More on what moved to the GPU machine: We moved our vision layer over to a node running on the extra GPU machine. This node became a service the manipulation controller could call as required on demand. Up until now vision was running constantly in parallel with the controller which we found was leading to timing mismatches. This was in tandem with ROS and MoveIt! updates on the robot computer in an attempt to resolve a warning that stale data was being received on the /tf topic.

Distributed compute load and library updates unlocked the situation once. Yet the robot stopped each run after its first task (pick). We estimated a task completion acknowledgement was missing–possibly lost on the network of the distributed system–blocking the controller from moving onto the next task. Without the time (unfortunately) to find the root cause, we rewrote the control logic to be handled asynchronously, and the robot managed to run through its task list.

From Virtual to Real Components

The robot was successfully completing the scenario in simulation, but the karaage pose estimation seemed wrong. Was it a lighting issue? A problem with camera calibration? We finally identified the root cause: It was a simple yet fatal difference in data format between the virtual and real sensor configurations. An easy fix, yet a reminder of how sensitive robotics development is to proper hardware settings.

A last observation came in the next run, this time (oddly) only from the right arm. The orientation control of the right arm end effector did not match what we experienced in simulation.

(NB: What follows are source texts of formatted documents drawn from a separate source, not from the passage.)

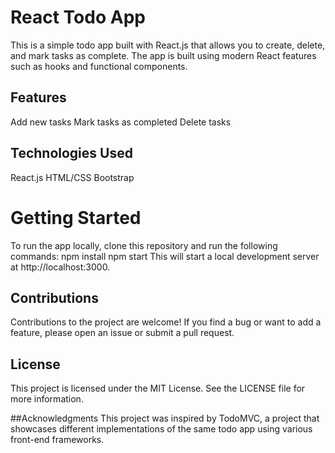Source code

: # React Todo App
This is a simple todo app built with React.js that allows you to create, delete, and mark tasks as complete. The app is built using modern React features such as hooks and functional components.

## Features
Add new tasks
Mark tasks as completed
Delete tasks
## Technologies Used
React.js
HTML/CSS
Bootstrap
# Getting Started
To run the app locally, clone this repository and run the following commands:
npm install
npm start
This will start a local development server at http://localhost:3000.

## Contributions
Contributions to the project are welcome! If you find a bug or want to add a feature, please open an issue or submit a pull request.

## License
This project is licensed under the MIT License. See the LICENSE file for more information.

##Acknowledgments
This project was inspired by TodoMVC, a project that showcases different implementations of the same todo app using various front-end frameworks.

By lack of time before the challenge we decided to remove skilled grasps, and constrained the robot to preset vertical pick moves.

Final Contender

Our first successful run on the complete hardware system has been captured on camera!

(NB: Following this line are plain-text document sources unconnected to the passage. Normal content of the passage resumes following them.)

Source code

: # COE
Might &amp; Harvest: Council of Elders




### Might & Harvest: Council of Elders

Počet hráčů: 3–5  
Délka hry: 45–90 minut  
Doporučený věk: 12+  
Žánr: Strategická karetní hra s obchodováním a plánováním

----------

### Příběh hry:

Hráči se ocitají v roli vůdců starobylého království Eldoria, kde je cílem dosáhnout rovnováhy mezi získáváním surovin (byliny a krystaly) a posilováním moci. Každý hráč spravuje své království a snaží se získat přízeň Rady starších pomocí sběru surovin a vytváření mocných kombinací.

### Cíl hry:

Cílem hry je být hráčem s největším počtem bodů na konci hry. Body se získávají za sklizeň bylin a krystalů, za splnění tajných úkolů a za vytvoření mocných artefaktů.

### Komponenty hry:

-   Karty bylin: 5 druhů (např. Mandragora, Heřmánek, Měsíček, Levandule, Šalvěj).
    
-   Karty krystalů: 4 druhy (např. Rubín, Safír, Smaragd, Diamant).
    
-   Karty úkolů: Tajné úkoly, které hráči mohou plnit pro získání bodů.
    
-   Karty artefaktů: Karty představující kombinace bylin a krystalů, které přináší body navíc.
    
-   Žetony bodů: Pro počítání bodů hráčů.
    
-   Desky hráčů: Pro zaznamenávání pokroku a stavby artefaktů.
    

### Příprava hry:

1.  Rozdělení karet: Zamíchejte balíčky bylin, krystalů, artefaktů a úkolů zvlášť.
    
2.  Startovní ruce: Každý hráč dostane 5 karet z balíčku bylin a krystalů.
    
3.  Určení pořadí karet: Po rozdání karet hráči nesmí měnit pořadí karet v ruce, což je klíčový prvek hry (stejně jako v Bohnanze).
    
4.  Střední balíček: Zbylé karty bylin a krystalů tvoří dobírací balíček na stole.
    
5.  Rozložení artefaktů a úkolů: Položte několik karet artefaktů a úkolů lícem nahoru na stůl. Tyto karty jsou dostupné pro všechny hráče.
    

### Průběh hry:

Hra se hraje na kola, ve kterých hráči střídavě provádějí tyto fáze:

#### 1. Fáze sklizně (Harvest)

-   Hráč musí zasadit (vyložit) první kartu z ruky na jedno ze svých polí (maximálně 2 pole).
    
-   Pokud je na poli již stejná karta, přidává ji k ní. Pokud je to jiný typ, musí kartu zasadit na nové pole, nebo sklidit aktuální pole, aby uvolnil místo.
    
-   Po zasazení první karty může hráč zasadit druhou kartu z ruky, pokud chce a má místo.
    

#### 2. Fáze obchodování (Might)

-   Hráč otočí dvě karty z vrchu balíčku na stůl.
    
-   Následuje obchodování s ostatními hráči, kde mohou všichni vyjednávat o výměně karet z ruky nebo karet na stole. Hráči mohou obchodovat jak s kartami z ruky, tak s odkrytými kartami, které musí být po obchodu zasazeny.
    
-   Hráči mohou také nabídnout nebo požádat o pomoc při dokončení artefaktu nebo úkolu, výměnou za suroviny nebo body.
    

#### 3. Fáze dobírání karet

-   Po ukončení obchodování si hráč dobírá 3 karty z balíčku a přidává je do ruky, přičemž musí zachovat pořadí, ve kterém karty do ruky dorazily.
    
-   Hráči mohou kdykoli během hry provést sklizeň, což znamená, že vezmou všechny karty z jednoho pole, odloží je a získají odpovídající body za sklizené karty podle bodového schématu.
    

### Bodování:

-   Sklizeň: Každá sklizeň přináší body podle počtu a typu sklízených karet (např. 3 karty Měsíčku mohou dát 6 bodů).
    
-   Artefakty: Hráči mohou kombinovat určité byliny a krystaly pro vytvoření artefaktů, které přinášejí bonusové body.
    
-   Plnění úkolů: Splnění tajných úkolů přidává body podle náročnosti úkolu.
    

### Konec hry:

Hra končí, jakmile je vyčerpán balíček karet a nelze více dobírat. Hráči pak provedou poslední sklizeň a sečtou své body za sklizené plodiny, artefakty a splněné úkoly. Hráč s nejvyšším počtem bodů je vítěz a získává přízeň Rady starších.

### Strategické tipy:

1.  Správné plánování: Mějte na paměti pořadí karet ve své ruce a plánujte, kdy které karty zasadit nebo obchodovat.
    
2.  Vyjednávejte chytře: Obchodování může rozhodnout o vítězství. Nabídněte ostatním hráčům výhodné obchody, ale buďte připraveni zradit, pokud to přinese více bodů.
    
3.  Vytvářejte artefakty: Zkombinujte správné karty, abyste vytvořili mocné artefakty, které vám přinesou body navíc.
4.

First succesful pick and place with hardware

Our first successful run on the complete hardware system has been captured on camera!

We managed at this point to pick and place with both arms, but things seem a bit off. Foodly was now running through its plans (pick, place, move the conveyor belt), however we noticed it would often attempt to pick a karaage seemingly in mid air. Checking the depth cameras we discovered positions were measured in millimetres–they should have been in metres; another configuration gap with simulation time. Another quick fix here, as well as extra refinements to deal with the wider range of situations with real cameras: We decided to centre-crop images as well as keep only median-depth pixels passed to the vision node. This eliminated all false positives outside the tray frame, where all karaages are situated. The robot became more predictable when choosing its targets.

The Challenge

On the morning of the challenge, as we rehearsed and tried to restore our skilled grasp capabilities, we drew our presentation turn: First spot. And our Foodly first pick and place was a success! Unfortunately it stopped there and would not run its routine from the second bento box coming down the conveyor belt. Five other teams competed along us, and three managed complete runs with their solutions. Congratulations to all the participants, and utmost respect to the teams who completed the challenge!

Simulation and Robotics: Outlook

Robotics engineers know too well that the only certainty in robotics is when the software runs correctly on its target hardware. Before that stage, anything and everything is possible. Our participation in the challenge is another example of this hard lesson.

Development in simulation does not substitute testing and tuning on real hardware. Yet it allowed us to craft a complete solution from scratch in a handful of weeks, with simulation artefacts to conduct further testing and quick experiments. A gap with the real hardware remains, but we see it reducing as simulation tooling like RoboStage and Artefacts mature in the world of robotics.

The ICRA challenge this year allowed us to validate several aspects of our tools, and showed important requirements for closing the gap with reality, notably compute requirement estimation and sensor configuration alignment. We will be working on these extensions over the next few months, and delighted if you are interested in following or getting in touch with us about these endeavours!